Along Came Attie
August has been quite the month. On August 1st my calendar was pretty blank. We had a trip to Curacao planned right in the middle of the month but that was about it. I can see now that the timing of this trip was planned with divine guidance.
It’s been one of those months that you could never predict how it was going to turn out, both devastating and joyful. One of those months that life shows you just how quickly your world can change without notice. One of those months that leaves you either bitter and better. And I’ve learned from past life experiences that the choice is mine. One of those months that living life on life’s terms really comes into play. One of those moths where acceptance and gratitude prove to be a bit more difficult to find.
My sweet Otto was diagnosed with hemangiosarcoma—a rapidly growing, highly invasive variety of cancer that produces highly metastatic and malignant tumors. In Otto’s case, these tumors had overtaken his spleen, liver and lungs by the time he showed any symptoms. He’s a trooper like that. I walked into the vet’s office for an acupuncture appointment (being treated for arthritis) and walked out with this devastating news. My heart literally felt like it has broken into a million tiny little pieces. After much prayer, tears and conversations, we decided to put Otto to rest later that week. I couldn’t bear to watch him suffer like he was knowing his little body wasn’t working for him any longer.
It was the hardest decision I’ve ever had to make. There was guilt. There was a whole lot of guilt. It’s not a natural decision to make. At least for me anyway. But it’s the most loving one. It’s the most dignified one. It’s the most humane one.
The days following Otto’s passing, I was lost. The grief was real. The house was empty. Everything was a reminder. My heart knew Otto wasn’t here but my brain hadn’t caught up. The days following, I’d go to put my yogurt container on the ground for Otto to eat. I’d look down on the ground to make sure Otto wasn’t under me before I stepped out bed or off the couch. His absence was everywhere—lying beside the tub every night while I took a bath, at the door when I came home, beneath my feet when I sat at my desk. My shadow of almost 12 years wasn’t there any longer.
It was a gift to get away for a week and be in an unfamiliar place where Otto’s absence wasn’t in every room. I still felt his absence in my heart and I’m guessing I always will but that’s a part of grief I have come to appreciate in a weird and complicated way.
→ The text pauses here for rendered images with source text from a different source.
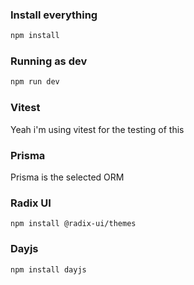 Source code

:### Install everything
```bash
npm install
```

### Running as dev
```bash
npm run dev
```

### Vitest
Yeah i'm using vitest for the testing of this

### Prisma
Prisma is the selected ORM

### Radix UI
```
npm install @radix-ui/themes
```

### Dayjs
```
npm install dayjs
```
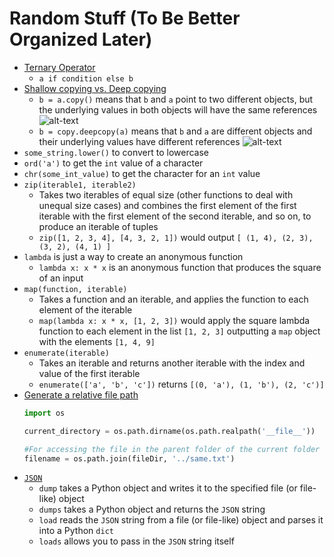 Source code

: # Random Stuff (To Be Better Organized Later)

* [Ternary Operator](https://stackoverflow.com/a/394814/5225575)
  * `a if condition else b`
* [Shallow copying vs. Deep copying](https://stackoverflow.com/a/3975388/5225575)
  * `b = a.copy()` means that `b` and `a` point to two different objects, but
    the underlying values in both objects will have the same references
    ![alt-text](https://i.stack.imgur.com/Vtk4m.png)
  * `b = copy.deepcopy(a)` means that `b` and `a` are different objects and their
    underlying values have different references
    ![alt-text](https://i.stack.imgur.com/BO4qO.png)
* `some_string.lower()` to convert to lowercase
* `ord('a')` to get the `int` value of a character
* `chr(some_int_value)` to get the character for an `int` value
* `zip(iterable1, iterable2)`
  * Takes two iterables of equal size (other functions to deal with unequal size
    cases) and combines the first element of the first iterable with the first
    element of the second iterable, and so on, to produce an iterable of tuples
  * `zip([1, 2, 3, 4], [4, 3, 2, 1])` would output `[ (1, 4), (2, 3), (3, 2), (4, 1) ]`
* `lambda` is just a way to create an anonymous function
  * `lambda x: x * x` is an anonymous function that produces the square of an input
* `map(function, iterable)`
  * Takes a function and an iterable, and applies the function to each element
    of the iterable
  * `map(lambda x: x * x, [1, 2, 3])` would apply the square lambda function to
    each element in the list `[1, 2, 3]` outputting a `map` object with the
    elements `[1, 4, 9]`
* `enumerate(iterable)`
  * Takes an iterable and returns another iterable with the index and value of
    the first iterable
  * `enumerate(['a', 'b', 'c'])` returns `[(0, 'a'), (1, 'b'), (2, 'c')]`
* [Generate a relative file path](https://stackoverflow.com/a/32973383/5225575)
  ```python
  import os

  current_directory = os.path.dirname(os.path.realpath('__file__'))

  #For accessing the file in the parent folder of the current folder
  filename = os.path.join(fileDir, '../same.txt')
  ```
* [`JSON`](http://stackabuse.com/reading-and-writing-json-to-a-file-in-python/)
  * `dump` takes a Python object and writes it to the specified file (or file-like) object
  * `dumps` takes a Python object and returns the `JSON` string
  * `load` reads the `JSON` string from a file (or file-like) object and parses it into a Python `dict`
  * `loads` allows you to pass in the `JSON` string itself
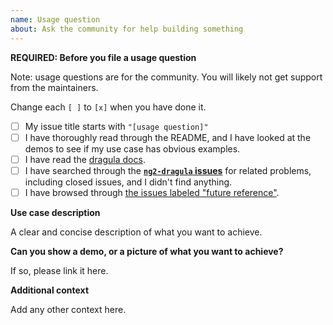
 ```yaml
---
name: Usage question
about: Ask the community for help building something
---
```


<!-- Note: Please fill out the below. If you do not, your issue may be closed without consideration. -->

**REQUIRED: Before you file a usage question**

Note: usage questions are for the community. You will likely not get support from the maintainers.

Change each `[ ]` to `[x]`  when you have done it.

- [ ] My issue title starts with `"[usage question]"`
- [ ] I have thoroughly read through the README, and I have looked at the demos to see if my use case has obvious examples.
- [ ] I have read the [dragula docs](https://github.com/bevacqua/dragula).
- [ ] I have searched through the **[`ng2-dragula`
issues](https://github.com/valor-software/ng2-dragula)** for related problems, including closed issues, and I didn't find anything.
- [ ] I have browsed through [the issues labeled "future reference"](https://github.com/valor-software/ng2-dragula/issues?utf8=%E2%9C%93&q=is%3Aissue+label%3A%22future+reference%22).

**Use case description**

A clear and concise description of what you want to achieve.

**Can you show a demo, or a picture of what you want to achieve?**

If so, please link it here.

**Additional context**

Add any other context here.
When I found out Otto had cancer, I couldn’t imagine ever getting or loving another dog. I felt disloyal even thinking it was possible for me to love again. I’d question how people could get another dog so soon after losing one. Did they not love their dog as much as I loved Otto? That thought seemed judgmental and unfair and I didn’t like that I felt that way, but truth be told, I did think and feel that way. Then again, I had never lost a dog before so I’d never been in that position until now.
The next week Jason and I were sitting in the airport on the way to Curacao. Jason showed me a picture of a puppy on his phone and suggested we inquire about her. My head was saying “no way” but my submission of the contact form said otherwise. My phone rings and I answer. It was the lady with the puppy. I’m riding the escalator to the tram to catch our flight. I tell her we are going away for the week and I’d be in touch when I get back. I hang up and receive three pictures via text message. Without hesitation…or telling Jason, I respond “we’ll take her.”
I’m impulsive. I know this about myself. I struggled all week whether this was the right decision. But Jason isn’t impulsive and he was 100% sure about this. Something about that quality in him makes me feel safe and I like that. I trust that.
While in Curacao we picked out a name. Attie. We named her after Abbie and Otto. (Abbie was Jason’s “Otto.”) There’s something so uniquely special about your first dog. Abbie and Otto gave us so much love and left us with so much love to give that it made getting another dog the only logical decision. Attie is one lucky pup to be the recipient of that kind of love but we all know that we are the real lucky ones to get to welcome this sweet girl into our family.
So…lessons learned from the month of August: Life can suck and life can be beautiful at the same time. Your heart can hurt and your heart can heal at the same time. You can miss your old dog and love your new dog at the same time. There is no right or wrong time to get another dog…it’s up to you and when you are ready then it’s never too early or too late.
I’m so happy that Attie is in our lives. I’m happy that our home has the sweet presence of a puppy. I am so happy to have love to give to this new dog. And I am forever grateful and thankful for the heart Otto left me with. So, I introduce to you, Attie Mari Vargosko. She is sweet and perfect and needs us as much as we need her.